An office building with glassy windows and a row of red trees out front.
The Veach-Baley Federal Complex in Asheville, N.C., which houses the National Centers for Environmental Information, in May 2021.Credit...Shutterstock

Raymond Zhong

Oct. 3, 2024, 12:44 p.m. ET

Among the many pieces of critical infrastructure that Hurricane Helene knocked offline in Asheville, N.C., was a key federal office for monitoring the global climate. Work is underway to get the facility running again, but the outage is likely to delay some agencies’ monthly updates on global warming and other climate indicators.

The data center at the National Centers for Environmental Information in Asheville, run by the National Oceanic and Atmospheric Administration, remained shut down, according to John Bateman, a NOAA spokesman. The building that houses the facility had power but not water, and its network service provider still was not operational.

All of the center’s employees have been accounted for, although many were still without electricity and water at their homes, Mr. Bateman said. The center’s data archive, including its paper and film records, was safe. But a number of its websites and systems remain offline, and NOAA officials were not sure when services might be restored.

NOAA’s weather forecasts and national weather portal were not affected.

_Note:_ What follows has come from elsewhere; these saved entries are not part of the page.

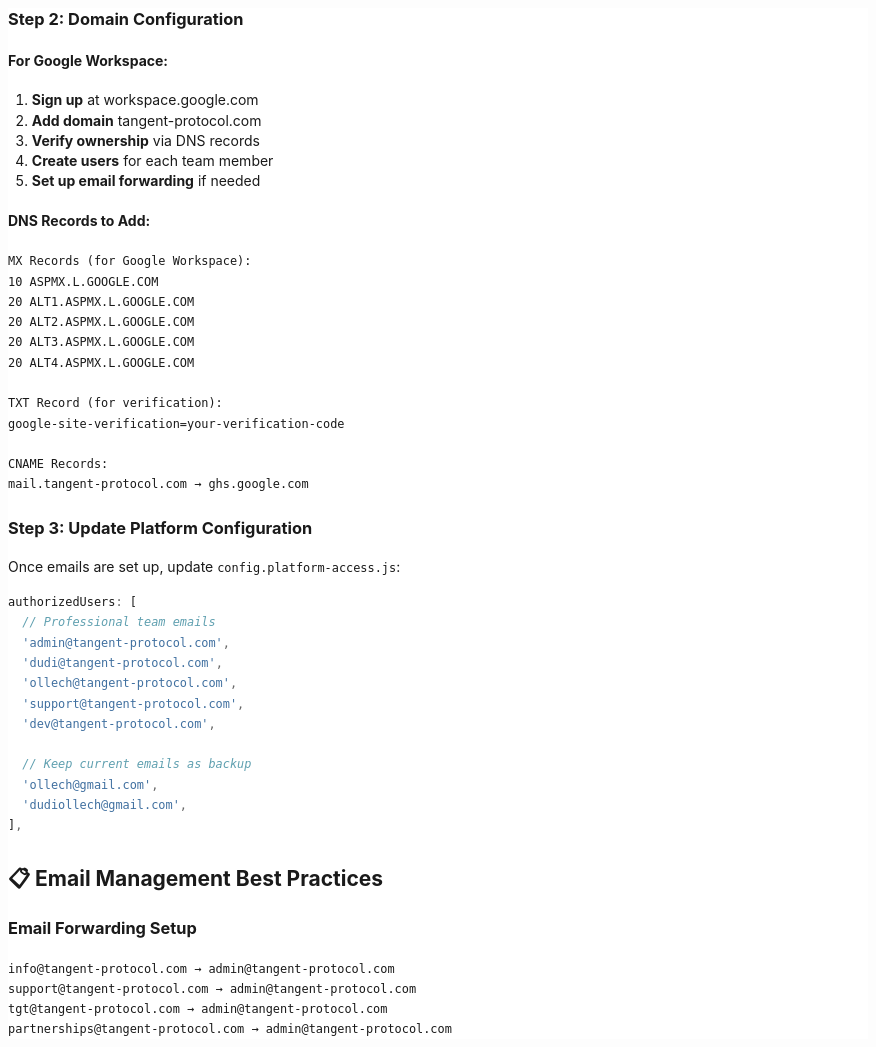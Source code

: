 ### **Step 2: Domain Configuration**

#### **For Google Workspace:**
1. **Sign up** at workspace.google.com
2. **Add domain** tangent-protocol.com
3. **Verify ownership** via DNS records
4. **Create users** for each team member
5. **Set up email forwarding** if needed

#### **DNS Records to Add:**
```
MX Records (for Google Workspace):
10 ASPMX.L.GOOGLE.COM
20 ALT1.ASPMX.L.GOOGLE.COM
20 ALT2.ASPMX.L.GOOGLE.COM
20 ALT3.ASPMX.L.GOOGLE.COM
20 ALT4.ASPMX.L.GOOGLE.COM

TXT Record (for verification):
google-site-verification=your-verification-code

CNAME Records:
mail.tangent-protocol.com → ghs.google.com
```

### **Step 3: Update Platform Configuration**

Once emails are set up, update `config.platform-access.js`:

```javascript
authorizedUsers: [
  // Professional team emails
  'admin@tangent-protocol.com',
  'dudi@tangent-protocol.com', 
  'ollech@tangent-protocol.com',
  'support@tangent-protocol.com',
  'dev@tangent-protocol.com',
  
  // Keep current emails as backup
  'ollech@gmail.com',
  'dudiollech@gmail.com',
],
```

## 📋 **Email Management Best Practices**

### **Email Forwarding Setup**
```
info@tangent-protocol.com → admin@tangent-protocol.com
support@tangent-protocol.com → admin@tangent-protocol.com
tgt@tangent-protocol.com → admin@tangent-protocol.com
partnerships@tangent-protocol.com → admin@tangent-protocol.com
```

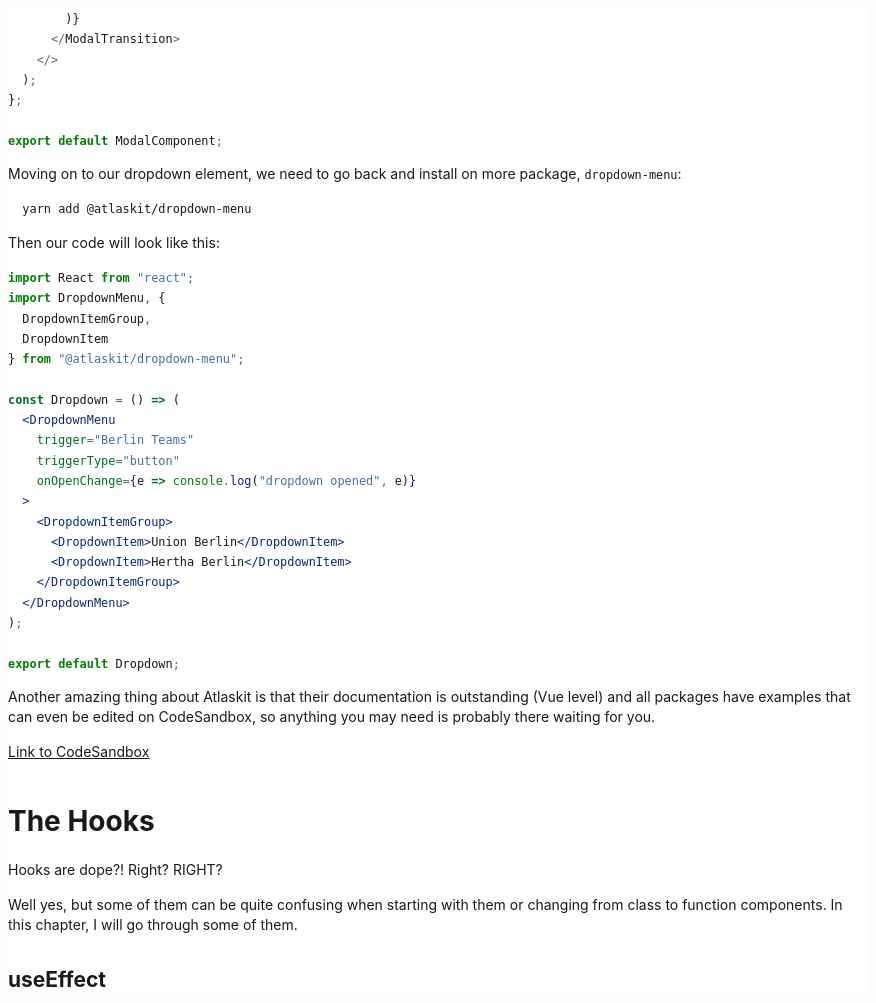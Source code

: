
 ```jsx
        )}
      </ModalTransition>
    </>
  );
};

export default ModalComponent;
```

Moving on to our dropdown element, we need to go back and install on more package, `dropdown-menu`:

```bash
  yarn add @atlaskit/dropdown-menu
```

Then our code will look like this:

```jsx
import React from "react";
import DropdownMenu, {
  DropdownItemGroup,
  DropdownItem
} from "@atlaskit/dropdown-menu";

const Dropdown = () => (
  <DropdownMenu
    trigger="Berlin Teams"
    triggerType="button"
    onOpenChange={e => console.log("dropdown opened", e)}
  >
    <DropdownItemGroup>
      <DropdownItem>Union Berlin</DropdownItem>
      <DropdownItem>Hertha Berlin</DropdownItem>
    </DropdownItemGroup>
  </DropdownMenu>
);

export default Dropdown;
```

Another amazing thing about Atlaskit is that their documentation is outstanding (Vue level) and all packages have examples that can even be edited on CodeSandbox, so anything you may need is probably there waiting for you.

[Link to CodeSandbox](https://codesandbox.io/s/atlaskit-example-pkhcj)

# The Hooks

Hooks are dope?! Right? RIGHT?

Well yes, but some of them can be quite confusing when starting with them or changing from class to function components. In this chapter, I will go through some of them.

## useEffect
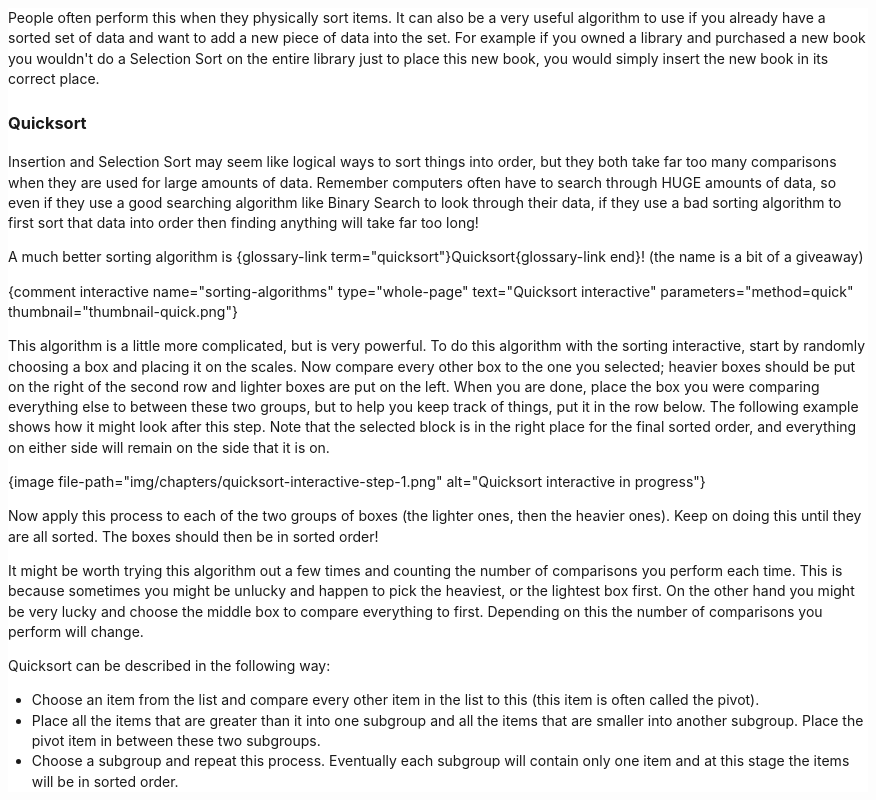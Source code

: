 People often perform this when they physically sort items.
It can also be a very useful algorithm to use if you already have a sorted set of data and want to add a new piece of data into the set.
For example if you owned a library and purchased a new book you wouldn't do a Selection Sort on the entire library just to place this new book, you would simply insert the new book in its correct place.

### Quicksort

Insertion and Selection Sort may seem like logical ways to sort things into order, but they both take far too many comparisons when they are used for large amounts of data.
Remember computers often have to search through HUGE amounts of data, so even if they use a good searching algorithm like Binary Search to look through their data, if they use a bad sorting algorithm to first sort that data into order then finding anything will take far too long!

A much better sorting algorithm is {glossary-link term="quicksort"}Quicksort{glossary-link end}! (the name is a bit of a giveaway)

{comment interactive name="sorting-algorithms" type="whole-page" text="Quicksort interactive" parameters="method=quick" thumbnail="thumbnail-quick.png"}

This algorithm is a little more complicated, but is very powerful.
To do this algorithm with the sorting interactive, start by randomly choosing a box and placing it on the scales.
Now compare every other box to the one you selected; heavier boxes should be put on the right of the second row and lighter boxes are put on the left.
When you are done, place the box you were comparing everything else to between these two groups, but to help you keep track of things, put it in the row below.
The following example shows how it might look after this step. Note that the selected block is in the right place for the final sorted order, and everything on either side will remain on the side that it is on.

{image file-path="img/chapters/quicksort-interactive-step-1.png" alt="Quicksort interactive in progress"}

Now apply this process to each of the two groups of boxes (the lighter ones, then the heavier ones).
Keep on doing this until they are all sorted. The boxes should then be in sorted order!

It might be worth trying this algorithm out a few times and counting the number of comparisons you perform each time.
This is because sometimes you might be unlucky and happen to pick the heaviest, or the lightest box first.
On the other hand you might be very lucky and choose the middle box to compare everything to first.
Depending on this the number of comparisons you perform will change.

Quicksort can be described in the following way:
- Choose an item from the list and compare every other item in the list to this (this item is often called the pivot).
- Place all the items that are greater than it into one subgroup and all the items that are smaller into another subgroup.
Place the pivot item in between these two subgroups.
- Choose a subgroup and repeat this process.
Eventually each subgroup will contain only one item and at this stage the items will be in sorted order.
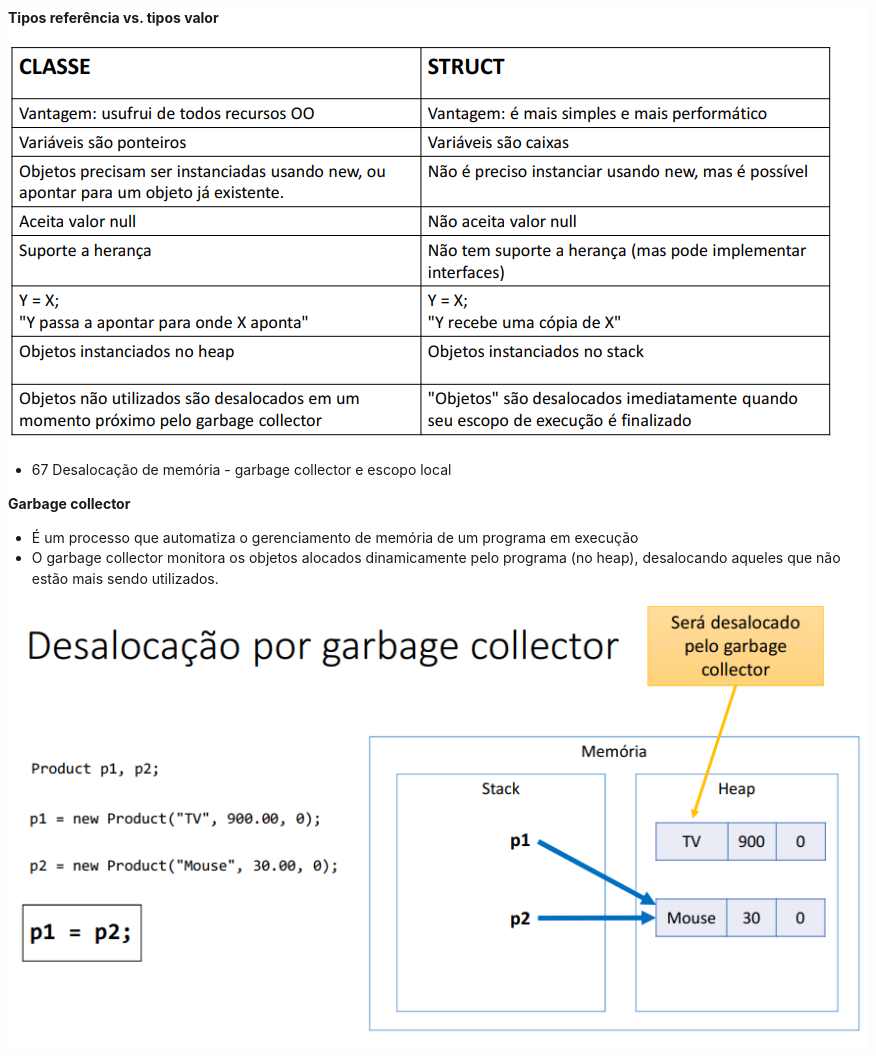 **Tipos referência vs. tipos valor**

![Referências vs. Valor](6-Comportamento-de-memoria-arrays-listas/img/tipos_referencias_valor.png)


- 67 Desalocação de memória - garbage collector e escopo local

**Garbage collector**

- É um processo que automatiza o gerenciamento de memória de um programa em execução
- O garbage collector monitora os objetos alocados dinamicamente pelo programa (no heap), desalocando aqueles que não estão mais sendo utilizados.

![Garbage Collector](6-Comportamento-de-memoria-arrays-listas/img/garbageCollector_1.png)
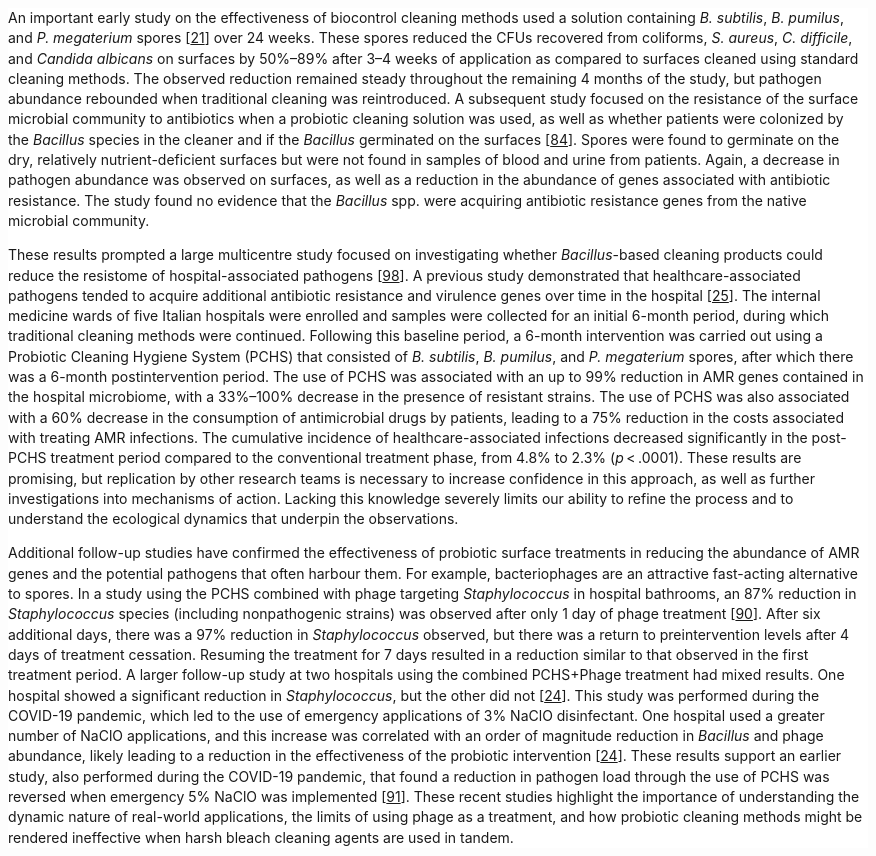 An important early study on the effectiveness of biocontrol cleaning methods used a solution containing *B. subtilis*, *B. pumilus*, and *P. megaterium* spores [[21](#ref21)] over 24 weeks. These spores reduced the CFUs recovered from coliforms, *S. aureus*, *C. difficile*, and *Candida albicans* on surfaces by 50%–89% after 3–4 weeks of application as compared to surfaces cleaned using standard cleaning methods. The observed reduction remained steady throughout the remaining 4 months of the study, but pathogen abundance rebounded when traditional cleaning was reintroduced. A subsequent study focused on the resistance of the surface microbial community to antibiotics when a probiotic cleaning solution was used, as well as whether patients were colonized by the *Bacillus* species in the cleaner and if the *Bacillus* germinated on the surfaces [[84](#ref84)]. Spores were found to germinate on the dry, relatively nutrient-deficient surfaces but were not found in samples of blood and urine from patients. Again, a decrease in pathogen abundance was observed on surfaces, as well as a reduction in the abundance of genes associated with antibiotic resistance. The study found no evidence that the *Bacillus* spp. were acquiring antibiotic resistance genes from the native microbial community.

These results prompted a large multicentre study focused on investigating whether *Bacillus*-based cleaning products could reduce the resistome of hospital-associated pathogens [[98](#ref98)]. A previous study demonstrated that healthcare-associated pathogens tended to acquire additional antibiotic resistance and virulence genes over time in the hospital [[25](#ref25)]. The internal medicine wards of five Italian hospitals were enrolled and samples were collected for an initial 6-month period, during which traditional cleaning methods were continued. Following this baseline period, a 6-month intervention was carried out using a Probiotic Cleaning Hygiene System (PCHS) that consisted of *B. subtilis*, *B. pumilus*, and *P. megaterium* spores, after which there was a 6-month postintervention period. The use of PCHS was associated with an up to 99% reduction in AMR genes contained in the hospital microbiome, with a 33%–100% decrease in the presence of resistant strains. The use of PCHS was also associated with a 60% decrease in the consumption of antimicrobial drugs by patients, leading to a 75% reduction in the costs associated with treating AMR infections. The cumulative incidence of healthcare-associated infections decreased significantly in the post-PCHS treatment period compared to the conventional treatment phase, from 4.8% to 2.3% (*p* < .0001). These results are promising, but replication by other research teams is necessary to increase confidence in this approach, as well as further investigations into mechanisms of action. Lacking this knowledge severely limits our ability to refine the process and to understand the ecological dynamics that underpin the observations.

Additional follow-up studies have confirmed the effectiveness of probiotic surface treatments in reducing the abundance of AMR genes and the potential pathogens that often harbour them. For example, bacteriophages are an attractive fast-acting alternative to spores. In a study using the PCHS combined with phage targeting *Staphylococcus* in hospital bathrooms, an 87% reduction in *Staphylococcus* species (including nonpathogenic strains) was observed after only 1 day of phage treatment [[90](#ref90)]. After six additional days, there was a 97% reduction in *Staphylococcus* observed, but there was a return to preintervention levels after 4 days of treatment cessation. Resuming the treatment for 7 days resulted in a reduction similar to that observed in the first treatment period. A larger follow-up study at two hospitals using the combined PCHS+Phage treatment had mixed results. One hospital showed a significant reduction in *Staphylococcus*, but the other did not [[24](#ref24)]. This study was performed during the COVID-19 pandemic, which led to the use of emergency applications of 3% NaClO disinfectant. One hospital used a greater number of NaClO applications, and this increase was correlated with an order of magnitude reduction in *Bacillus* and phage abundance, likely leading to a reduction in the effectiveness of the probiotic intervention [[24](#ref24)]. These results support an earlier study, also performed during the COVID-19 pandemic, that found a reduction in pathogen load through the use of PCHS was reversed when emergency 5% NaClO was implemented [[91](#ref91)]. These recent studies highlight the importance of understanding the dynamic nature of real-world applications, the limits of using phage as a treatment, and how probiotic cleaning methods might be rendered ineffective when harsh bleach cleaning agents are used in tandem.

The National Centers for Environmental Information have headquarters in Asheville and three other main offices around the country. The tools and data they provide are used by farmers, fishermen, businesses, insurers, investors and other organizations. The centers also play a critical role in tracking the global climate: They sweep together information from weather agencies worldwide and make the data easily accessible to researchers.

“They’re not the only source of this data,” said Robert Rohde, the chief scientist for Berkeley Earth, a nonprofit climate data group. “But they are by far the most convenient, in that they remove the difficulty of needing to talk to lots of different weather agencies around the world.”